The invention concerns a foldable data support with a contactless chip. It therefore concerns a foldable electronic entity including a contactless chip integrated into a foldable support, such as a passport, a driver's license or any other identity document that a bearer may be required to show during identity checks; it also concerns foldable chip cards for banking applications in particular.
In fact, integrating into a security document, in practice carrying printed data intended to enable an identity check, a contactless chip, i.e. a microprocessor integrated circuit intended to communicate with the external environment by means of an antenna, to enable contactless exchange of information between the document and an external checking station, has already been proposed.

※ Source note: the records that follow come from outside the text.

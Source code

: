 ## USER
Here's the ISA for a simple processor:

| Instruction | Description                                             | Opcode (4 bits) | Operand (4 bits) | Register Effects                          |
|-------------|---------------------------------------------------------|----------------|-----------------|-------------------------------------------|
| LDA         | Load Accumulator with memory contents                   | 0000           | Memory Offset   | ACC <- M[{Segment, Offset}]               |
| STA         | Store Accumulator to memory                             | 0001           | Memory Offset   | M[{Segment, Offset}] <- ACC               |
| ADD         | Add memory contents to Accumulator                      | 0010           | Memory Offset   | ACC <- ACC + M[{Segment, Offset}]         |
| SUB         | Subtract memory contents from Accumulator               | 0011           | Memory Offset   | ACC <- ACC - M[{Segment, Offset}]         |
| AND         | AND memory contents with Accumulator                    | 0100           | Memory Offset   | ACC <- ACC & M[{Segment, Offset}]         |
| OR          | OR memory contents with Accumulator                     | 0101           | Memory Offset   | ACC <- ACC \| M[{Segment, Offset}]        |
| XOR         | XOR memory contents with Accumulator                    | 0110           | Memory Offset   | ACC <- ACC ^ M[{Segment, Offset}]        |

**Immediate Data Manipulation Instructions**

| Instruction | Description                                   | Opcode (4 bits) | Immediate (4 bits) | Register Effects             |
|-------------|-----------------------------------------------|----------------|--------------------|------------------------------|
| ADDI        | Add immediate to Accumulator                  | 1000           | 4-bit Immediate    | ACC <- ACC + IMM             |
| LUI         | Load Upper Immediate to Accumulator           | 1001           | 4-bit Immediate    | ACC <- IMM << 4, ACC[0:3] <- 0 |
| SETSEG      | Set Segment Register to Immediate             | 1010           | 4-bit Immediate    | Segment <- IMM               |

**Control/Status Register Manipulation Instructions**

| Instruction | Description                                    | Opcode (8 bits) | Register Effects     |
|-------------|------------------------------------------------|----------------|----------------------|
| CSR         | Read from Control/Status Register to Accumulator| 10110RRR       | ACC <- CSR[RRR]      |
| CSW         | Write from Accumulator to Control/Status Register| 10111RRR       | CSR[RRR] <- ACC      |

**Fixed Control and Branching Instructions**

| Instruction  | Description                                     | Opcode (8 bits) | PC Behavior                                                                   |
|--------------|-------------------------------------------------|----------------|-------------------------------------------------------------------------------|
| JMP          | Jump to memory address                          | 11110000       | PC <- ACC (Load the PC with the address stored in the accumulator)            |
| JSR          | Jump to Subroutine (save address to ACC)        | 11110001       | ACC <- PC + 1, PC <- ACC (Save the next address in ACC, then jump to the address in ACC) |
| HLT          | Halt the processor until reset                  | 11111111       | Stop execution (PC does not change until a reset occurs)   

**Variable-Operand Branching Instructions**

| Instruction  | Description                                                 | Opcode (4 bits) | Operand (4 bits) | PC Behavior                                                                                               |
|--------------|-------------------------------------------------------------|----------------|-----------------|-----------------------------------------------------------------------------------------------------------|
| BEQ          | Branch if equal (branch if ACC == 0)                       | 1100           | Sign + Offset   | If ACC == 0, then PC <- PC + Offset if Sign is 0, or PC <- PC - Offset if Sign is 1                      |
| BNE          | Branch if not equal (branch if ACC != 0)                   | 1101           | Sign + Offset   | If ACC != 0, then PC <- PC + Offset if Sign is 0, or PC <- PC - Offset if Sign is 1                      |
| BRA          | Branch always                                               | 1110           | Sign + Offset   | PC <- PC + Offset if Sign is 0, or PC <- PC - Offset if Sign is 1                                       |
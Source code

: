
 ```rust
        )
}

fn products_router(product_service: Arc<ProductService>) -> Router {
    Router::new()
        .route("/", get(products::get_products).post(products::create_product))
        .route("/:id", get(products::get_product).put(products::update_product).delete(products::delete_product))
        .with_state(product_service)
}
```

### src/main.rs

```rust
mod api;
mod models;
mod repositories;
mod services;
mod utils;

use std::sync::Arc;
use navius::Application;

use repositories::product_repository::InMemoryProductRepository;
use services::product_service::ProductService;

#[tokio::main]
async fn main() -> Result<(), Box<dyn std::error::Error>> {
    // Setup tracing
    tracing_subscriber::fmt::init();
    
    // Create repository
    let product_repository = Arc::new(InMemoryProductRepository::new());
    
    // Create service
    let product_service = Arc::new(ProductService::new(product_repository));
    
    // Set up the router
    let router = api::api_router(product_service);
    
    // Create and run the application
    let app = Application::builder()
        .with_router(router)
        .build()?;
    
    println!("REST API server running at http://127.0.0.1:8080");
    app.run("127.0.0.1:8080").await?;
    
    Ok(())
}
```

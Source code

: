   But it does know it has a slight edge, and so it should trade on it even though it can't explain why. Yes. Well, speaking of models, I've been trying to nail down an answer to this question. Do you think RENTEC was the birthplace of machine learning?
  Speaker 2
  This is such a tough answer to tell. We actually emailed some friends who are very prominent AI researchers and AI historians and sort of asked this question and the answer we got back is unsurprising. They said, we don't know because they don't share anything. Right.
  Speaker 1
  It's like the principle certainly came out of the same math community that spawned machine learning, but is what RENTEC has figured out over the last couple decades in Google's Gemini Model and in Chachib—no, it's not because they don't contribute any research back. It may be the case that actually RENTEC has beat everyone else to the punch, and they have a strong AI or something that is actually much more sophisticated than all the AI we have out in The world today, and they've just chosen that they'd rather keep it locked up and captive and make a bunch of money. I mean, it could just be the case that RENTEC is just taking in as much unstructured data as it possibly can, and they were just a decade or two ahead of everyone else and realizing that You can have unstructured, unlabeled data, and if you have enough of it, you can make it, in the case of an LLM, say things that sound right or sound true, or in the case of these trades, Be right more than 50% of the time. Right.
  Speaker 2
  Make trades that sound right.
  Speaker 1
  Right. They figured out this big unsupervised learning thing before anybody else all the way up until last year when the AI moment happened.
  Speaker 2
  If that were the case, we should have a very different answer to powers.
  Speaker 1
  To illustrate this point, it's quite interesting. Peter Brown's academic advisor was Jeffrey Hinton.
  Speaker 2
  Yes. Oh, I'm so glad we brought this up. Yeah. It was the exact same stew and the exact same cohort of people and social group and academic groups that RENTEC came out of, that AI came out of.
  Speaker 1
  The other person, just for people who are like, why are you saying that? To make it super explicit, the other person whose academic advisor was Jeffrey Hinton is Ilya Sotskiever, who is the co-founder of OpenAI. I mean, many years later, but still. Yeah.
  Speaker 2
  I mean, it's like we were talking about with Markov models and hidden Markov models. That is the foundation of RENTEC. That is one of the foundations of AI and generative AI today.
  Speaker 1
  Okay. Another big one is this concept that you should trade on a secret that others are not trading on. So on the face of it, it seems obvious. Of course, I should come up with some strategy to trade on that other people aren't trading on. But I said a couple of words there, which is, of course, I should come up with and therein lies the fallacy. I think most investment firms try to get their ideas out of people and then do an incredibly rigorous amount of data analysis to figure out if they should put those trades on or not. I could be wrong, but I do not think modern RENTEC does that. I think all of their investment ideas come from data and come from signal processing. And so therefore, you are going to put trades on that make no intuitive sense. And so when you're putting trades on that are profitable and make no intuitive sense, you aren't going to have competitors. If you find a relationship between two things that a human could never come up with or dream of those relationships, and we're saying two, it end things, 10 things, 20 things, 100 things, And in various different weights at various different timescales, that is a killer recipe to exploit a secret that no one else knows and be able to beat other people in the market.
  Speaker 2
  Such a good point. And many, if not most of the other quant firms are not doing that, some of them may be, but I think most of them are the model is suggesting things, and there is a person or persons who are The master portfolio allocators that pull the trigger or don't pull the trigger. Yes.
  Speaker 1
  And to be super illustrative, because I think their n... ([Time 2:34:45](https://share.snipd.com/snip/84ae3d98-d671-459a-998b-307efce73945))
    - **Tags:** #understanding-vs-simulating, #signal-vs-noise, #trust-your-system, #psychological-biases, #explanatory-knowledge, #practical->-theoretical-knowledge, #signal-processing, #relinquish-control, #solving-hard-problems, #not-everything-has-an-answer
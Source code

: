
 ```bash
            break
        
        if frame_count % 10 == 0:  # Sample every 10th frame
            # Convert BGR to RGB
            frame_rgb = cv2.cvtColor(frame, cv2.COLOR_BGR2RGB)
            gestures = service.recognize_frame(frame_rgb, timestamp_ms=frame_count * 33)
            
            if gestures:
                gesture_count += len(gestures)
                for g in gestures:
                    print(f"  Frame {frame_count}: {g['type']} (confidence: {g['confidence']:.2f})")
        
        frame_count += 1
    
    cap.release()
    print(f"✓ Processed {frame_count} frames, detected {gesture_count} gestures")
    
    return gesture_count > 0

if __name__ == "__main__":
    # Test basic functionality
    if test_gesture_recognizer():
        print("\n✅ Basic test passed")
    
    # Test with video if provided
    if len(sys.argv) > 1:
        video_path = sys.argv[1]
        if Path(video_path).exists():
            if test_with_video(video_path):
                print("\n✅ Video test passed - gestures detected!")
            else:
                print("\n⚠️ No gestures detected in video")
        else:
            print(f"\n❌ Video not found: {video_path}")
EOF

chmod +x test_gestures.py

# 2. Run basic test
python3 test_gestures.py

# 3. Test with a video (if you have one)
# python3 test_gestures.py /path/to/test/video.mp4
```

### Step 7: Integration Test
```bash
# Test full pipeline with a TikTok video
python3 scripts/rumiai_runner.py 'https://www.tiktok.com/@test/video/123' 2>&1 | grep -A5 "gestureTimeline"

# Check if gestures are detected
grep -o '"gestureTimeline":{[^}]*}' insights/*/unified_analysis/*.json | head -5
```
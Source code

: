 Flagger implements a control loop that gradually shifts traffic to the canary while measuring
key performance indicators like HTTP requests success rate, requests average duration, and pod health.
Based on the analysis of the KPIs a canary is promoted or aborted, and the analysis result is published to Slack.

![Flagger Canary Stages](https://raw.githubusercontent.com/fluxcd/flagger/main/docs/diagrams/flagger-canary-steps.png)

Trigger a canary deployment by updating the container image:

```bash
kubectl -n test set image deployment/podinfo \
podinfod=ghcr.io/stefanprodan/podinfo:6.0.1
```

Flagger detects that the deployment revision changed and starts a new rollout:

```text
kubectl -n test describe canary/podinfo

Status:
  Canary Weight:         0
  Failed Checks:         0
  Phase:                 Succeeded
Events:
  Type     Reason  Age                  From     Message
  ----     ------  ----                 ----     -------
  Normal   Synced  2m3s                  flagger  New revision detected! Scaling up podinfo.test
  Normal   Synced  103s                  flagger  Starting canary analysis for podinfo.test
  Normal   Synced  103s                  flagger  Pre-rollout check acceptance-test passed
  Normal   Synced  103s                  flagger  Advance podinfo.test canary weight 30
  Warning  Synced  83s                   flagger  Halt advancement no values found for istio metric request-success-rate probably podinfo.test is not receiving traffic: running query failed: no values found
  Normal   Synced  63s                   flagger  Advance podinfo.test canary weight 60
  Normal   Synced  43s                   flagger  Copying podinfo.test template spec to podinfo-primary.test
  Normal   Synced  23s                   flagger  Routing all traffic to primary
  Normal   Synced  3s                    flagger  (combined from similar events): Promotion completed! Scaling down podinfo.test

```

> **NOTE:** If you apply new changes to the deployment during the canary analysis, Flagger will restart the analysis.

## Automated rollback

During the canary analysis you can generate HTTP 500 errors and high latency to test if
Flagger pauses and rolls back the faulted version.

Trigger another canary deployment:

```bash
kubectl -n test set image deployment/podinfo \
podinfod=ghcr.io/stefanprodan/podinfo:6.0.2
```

This can enable the exchange of data more rich in information than printed characters or even a photograph, such as biometric data, and where appropriate enable verification of the compatibility of the printed data and the stored data so as to detect any attempt to corrupt the printed data.
However, this principle of contactless reading of the data contained in the integrated circuit comes up against the understandable misgiving that this data could be read without the bearer's knowledge by systems that might not be authorized.
Solutions have been proposed for preventing any such unauthorized reading, for example in the document WO2005/045754, by identifying two reference positions of the document, for example the “open” and “closed” positions, and providing for reading of the data to be possible only in one or the other of those positions, or between these two positions. To this end, the integrated circuit is connected to at least one element for coupling it to the external environment, which element is able or unable, depending on the configuration of the security document, to exchange information with the external environment. Thus the document cited above describes a solution in which the coupling element is an antenna produced on two sheets: depending on the geometry of the antenna and on the instantaneous configuration of the document, the integrated circuit detects an electromagnetic field or fails to detect it. In a first embodiment, if the antenna has turns each of which is produced in part on each of said sheets, that antenna enables exchange when the document is open (the turns have a maximum exchange area), whereas, when the document is closed, the halves of each turn are superposed so that they conjointly define a null area, preventing any exchange with the external environment. A converse situation is obtained if the antenna is produced in the shape of an 8, with the antenna tracks crossing over in line with the fold line between the sheets: in this configuration, exchange is possible only when the document is closed. The document cited above further describes solutions involving capacitive type coupling elements.
A similar solution is described in the document DE-19721057, in the case of foldable chip cards.
Clearly such solutions offer only moderate protection against unauthorized reading, given that it remains possible to exchange information with the foldable data support by sufficiently increasing the electromagnetic power radiated in the vicinity of the data support.